DIRECTIONS FOR THIS TASK ::
Below are the entries. Transcribe exactly the lines from the one with "Query transformation methods" through the one with "### **Query Routing**", ends included, and leave out all others.

** EXTRACTED ENTRIES follows **

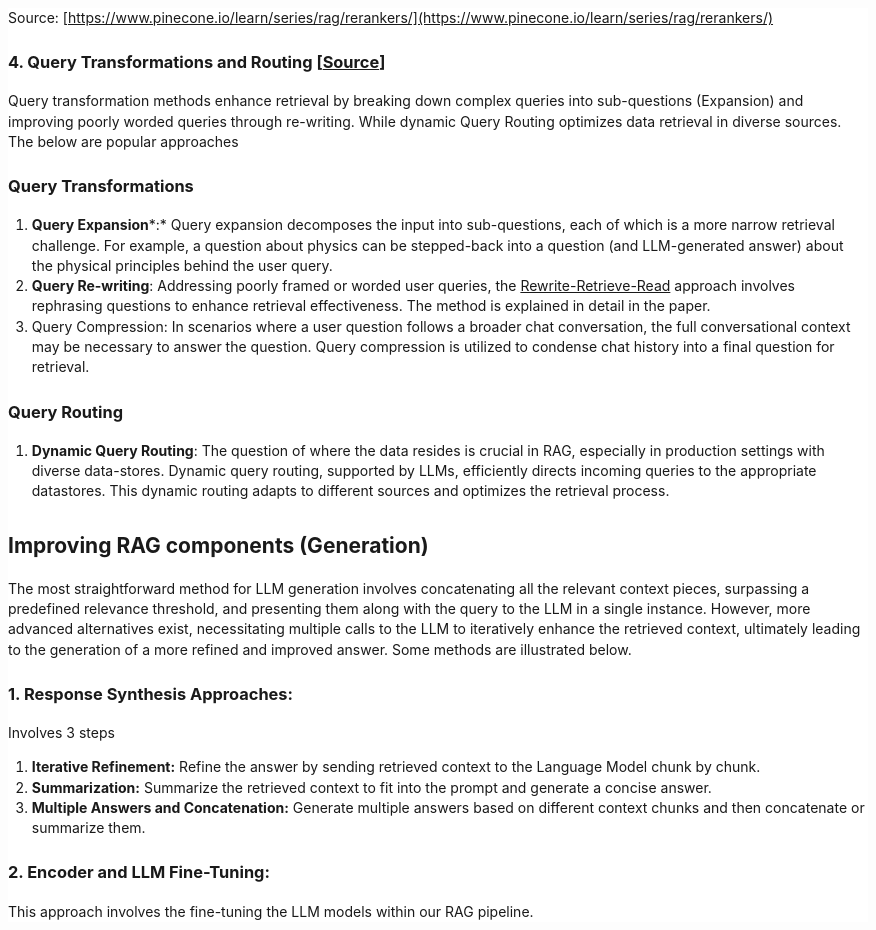 
Source: [https://www.pinecone.io/learn/series/rag/rerankers/](https://www.pinecone.io/learn/series/rag/rerankers/)

### 4. **Query Transformations and Routing [[Source](https://blog.langchain.dev/deconstructing-rag/)]**

Query transformation methods enhance retrieval by breaking down complex queries into sub-questions (Expansion) and improving poorly worded queries through re-writing. While dynamic Query Routing optimizes data retrieval in diverse sources. The below are popular approaches

### **Query Transformations**

1. **Query Expansion***:* Query expansion decomposes the input into sub-questions, each of which is a more narrow retrieval challenge. For example, a question about physics can be stepped-back into a question (and LLM-generated answer) about the physical principles behind the user query. 
2. **Query Re-writing**: Addressing poorly framed or worded user queries, the [Rewrite-Retrieve-Read](https://arxiv.org/pdf/2305.14283.pdf?ref=blog.langchain.dev) approach involves rephrasing questions to enhance retrieval effectiveness. The method is explained in detail in the paper.
3. Query Compression: In scenarios where a user question follows a broader chat conversation, the full conversational context may be necessary to answer the question. Query compression is utilized to condense chat history into a final question for retrieval.

### **Query Routing**

1. **Dynamic Query Routing**: The question of where the data resides is crucial in RAG, especially in production settings with diverse data-stores. Dynamic query routing, supported by LLMs, efficiently directs incoming queries to the appropriate datastores. This dynamic routing adapts to different sources and optimizes the retrieval process.

## Improving RAG components (Generation)

 The most straightforward method for LLM generation involves concatenating all the relevant context pieces, surpassing a predefined relevance threshold, and presenting them along with the query to the LLM in a single instance. However, more advanced alternatives exist, necessitating multiple calls to the LLM to iteratively enhance the retrieved context, ultimately leading to the generation of a more refined and improved answer. Some methods are illustrated below.

### 1. **Response Synthesis Approaches:**

Involves 3 steps

1. **Iterative Refinement:** Refine the answer by sending retrieved context to the Language Model chunk by chunk.
2. **Summarization:** Summarize the retrieved context to fit into the prompt and generate a concise answer.
3. **Multiple Answers and Concatenation:** Generate multiple answers based on different context chunks and then concatenate or summarize them.

### 2. **Encoder and LLM Fine-Tuning:**

This approach involves the fine-tuning the LLM models within our RAG pipeline.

** End of EXTRACTED ENTRIES **

RESPONSE AREA ::
Query transformation methods enhance retrieval by breaking down complex queries into sub-questions (Expansion) and improving poorly worded queries through re-writing. While dynamic Query Routing optimizes data retrieval in diverse sources. The below are popular approaches

### **Query Transformations**

1. **Query Expansion***:* Query expansion decomposes the input into sub-questions, each of which is a more narrow retrieval challenge. For example, a question about physics can be stepped-back into a question (and LLM-generated answer) about the physical principles behind the user query. 
2. **Query Re-writing**: Addressing poorly framed or worded user queries, the [Rewrite-Retrieve-Read](https://arxiv.org/pdf/2305.14283.pdf?ref=blog.langchain.dev) approach involves rephrasing questions to enhance retrieval effectiveness. The method is explained in detail in the paper.
3. Query Compression: In scenarios where a user question follows a broader chat conversation, the full conversational context may be necessary to answer the question. Query compression is utilized to condense chat history into a final question for retrieval.

### **Query Routing**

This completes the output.